Project 7 of Nand2Tetris is about translating virtual machine 1 (VM) commands for the Hack computer platform to a series of Hack assembly language (asm) instructions. The main focus of this project is determining the sequence of assembly language instructions corresponding to each VM command, given that the programming model of the computer is that of a stack machine. Here, VM commands are roughly equivalent to bytecode. The virtual machine translator that emerges from this project shall form the backend of the compiler that shall be built upon it.
Continuing my Rust journey from Project 6, this blogpost describes in detail my solution to Project 7 in Rust.
The source code is here: guru-das-s/nand2tetris
What does a VM file even look like? Here's SimpleAdd.vm
:
// Pushes and adds two constants.
push constant 7
push constant 8
add
This is the "bytecode" that the Jack language compiler (which will be introduced later!) will compile to - the first of a two-step process of converting high-level Jack language code to Hack asm code.
The goal of this project is to translate the above VM instructions to asm
instructions that effect the intended operations: push
and add
in the above
example. A stack area is assigned for us in the RAM of the Hack machine to be used in
the asm instructions. We are responsible for growing and shrinking the stack.

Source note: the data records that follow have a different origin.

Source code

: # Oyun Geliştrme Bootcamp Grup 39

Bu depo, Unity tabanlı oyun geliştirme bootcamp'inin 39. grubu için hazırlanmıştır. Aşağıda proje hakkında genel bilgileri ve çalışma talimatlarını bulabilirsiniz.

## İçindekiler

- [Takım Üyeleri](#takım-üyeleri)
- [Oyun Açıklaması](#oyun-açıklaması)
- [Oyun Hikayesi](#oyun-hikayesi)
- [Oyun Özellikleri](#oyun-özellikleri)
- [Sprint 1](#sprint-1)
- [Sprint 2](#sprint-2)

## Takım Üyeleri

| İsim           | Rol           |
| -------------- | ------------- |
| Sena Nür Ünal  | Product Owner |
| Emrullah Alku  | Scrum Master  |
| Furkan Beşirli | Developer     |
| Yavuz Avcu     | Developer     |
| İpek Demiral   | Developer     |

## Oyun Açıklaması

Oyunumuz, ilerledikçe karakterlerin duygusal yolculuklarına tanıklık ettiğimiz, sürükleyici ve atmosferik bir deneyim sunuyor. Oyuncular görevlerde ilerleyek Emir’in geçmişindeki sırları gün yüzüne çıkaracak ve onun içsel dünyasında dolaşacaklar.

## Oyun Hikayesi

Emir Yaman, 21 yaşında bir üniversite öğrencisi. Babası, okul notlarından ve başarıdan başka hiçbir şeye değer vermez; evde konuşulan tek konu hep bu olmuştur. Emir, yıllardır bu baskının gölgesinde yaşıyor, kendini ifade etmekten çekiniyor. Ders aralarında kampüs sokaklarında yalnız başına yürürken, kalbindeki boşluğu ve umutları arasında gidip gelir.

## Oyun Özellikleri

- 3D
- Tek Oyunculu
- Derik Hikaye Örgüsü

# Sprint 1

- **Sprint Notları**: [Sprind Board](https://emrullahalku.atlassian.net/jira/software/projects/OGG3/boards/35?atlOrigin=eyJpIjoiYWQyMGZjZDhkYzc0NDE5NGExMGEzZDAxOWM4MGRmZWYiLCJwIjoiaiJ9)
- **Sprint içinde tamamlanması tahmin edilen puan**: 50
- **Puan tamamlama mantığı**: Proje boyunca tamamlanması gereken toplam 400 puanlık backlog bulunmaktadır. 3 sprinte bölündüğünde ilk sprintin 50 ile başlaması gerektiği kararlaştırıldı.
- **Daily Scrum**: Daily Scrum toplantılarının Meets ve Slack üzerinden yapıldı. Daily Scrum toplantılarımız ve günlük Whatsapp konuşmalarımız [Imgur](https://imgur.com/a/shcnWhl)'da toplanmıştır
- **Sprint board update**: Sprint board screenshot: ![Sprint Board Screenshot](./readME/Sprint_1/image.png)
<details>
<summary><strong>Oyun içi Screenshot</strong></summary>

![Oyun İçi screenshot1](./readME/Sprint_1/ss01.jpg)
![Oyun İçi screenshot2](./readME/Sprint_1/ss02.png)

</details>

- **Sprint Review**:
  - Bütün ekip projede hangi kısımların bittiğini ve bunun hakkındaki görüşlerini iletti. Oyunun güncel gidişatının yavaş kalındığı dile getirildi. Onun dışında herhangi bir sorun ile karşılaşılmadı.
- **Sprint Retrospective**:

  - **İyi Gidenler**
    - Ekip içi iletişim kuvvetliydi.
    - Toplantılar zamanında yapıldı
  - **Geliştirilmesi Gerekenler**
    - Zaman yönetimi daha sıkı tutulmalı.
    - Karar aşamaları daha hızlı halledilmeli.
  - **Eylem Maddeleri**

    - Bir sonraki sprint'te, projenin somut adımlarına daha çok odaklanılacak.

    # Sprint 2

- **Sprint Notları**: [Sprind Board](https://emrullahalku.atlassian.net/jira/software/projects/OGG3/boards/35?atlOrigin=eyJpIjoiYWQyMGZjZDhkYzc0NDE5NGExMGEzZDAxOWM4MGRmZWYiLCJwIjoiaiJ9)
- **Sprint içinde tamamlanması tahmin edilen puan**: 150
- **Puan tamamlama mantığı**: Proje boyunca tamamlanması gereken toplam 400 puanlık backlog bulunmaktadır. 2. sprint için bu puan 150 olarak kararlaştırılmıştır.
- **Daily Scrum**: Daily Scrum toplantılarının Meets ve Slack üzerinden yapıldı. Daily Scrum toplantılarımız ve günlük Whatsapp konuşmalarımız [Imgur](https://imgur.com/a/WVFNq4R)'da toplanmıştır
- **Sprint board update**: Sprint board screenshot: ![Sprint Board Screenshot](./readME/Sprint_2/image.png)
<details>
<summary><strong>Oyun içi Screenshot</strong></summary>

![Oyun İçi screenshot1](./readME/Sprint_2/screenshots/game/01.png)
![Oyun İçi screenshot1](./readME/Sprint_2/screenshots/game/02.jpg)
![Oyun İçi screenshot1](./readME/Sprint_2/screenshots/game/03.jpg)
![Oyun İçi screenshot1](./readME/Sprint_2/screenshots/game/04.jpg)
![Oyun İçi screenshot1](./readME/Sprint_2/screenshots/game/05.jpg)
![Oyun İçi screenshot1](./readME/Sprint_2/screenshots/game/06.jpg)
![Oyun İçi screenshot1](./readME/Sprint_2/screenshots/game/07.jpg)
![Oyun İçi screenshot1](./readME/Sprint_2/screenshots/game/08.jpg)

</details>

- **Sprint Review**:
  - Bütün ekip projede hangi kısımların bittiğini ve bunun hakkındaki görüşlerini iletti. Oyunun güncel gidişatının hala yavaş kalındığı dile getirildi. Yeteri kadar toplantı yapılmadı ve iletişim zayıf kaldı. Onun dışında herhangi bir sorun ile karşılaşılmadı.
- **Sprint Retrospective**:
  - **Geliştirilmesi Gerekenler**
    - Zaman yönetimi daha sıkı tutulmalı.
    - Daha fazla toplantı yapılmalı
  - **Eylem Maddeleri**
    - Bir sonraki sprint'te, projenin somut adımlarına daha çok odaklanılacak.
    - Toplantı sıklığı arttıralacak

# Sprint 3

There are code segments other than constant
, e.g. BasicTest.vm
:
...
pop temp 6
push local 0
push that 5
add
push argument 1
sub
...
These segments all map to various designated sections of RAM. The local
segment
starts from the RAM address stored in the LCL
RAM address which, as we know from
the Assembler design from Project 6, is
a synonym of RAM[1]
. The N
in local N
specifies the offset that must be applied
to the base address stored in LCL
, i.e. RAM[LCL + N]
. That's just local
, though
– other segments must be interpreted differently as specified in the design
instructions.
There are also operations other than add
such as sub
in the above example, all of
which operate on the stack. Being a binary operator needing two operands, add
adds
the two top-most entries present on the stack. A unary operator such as not
only
works on the top-most entry on the stack.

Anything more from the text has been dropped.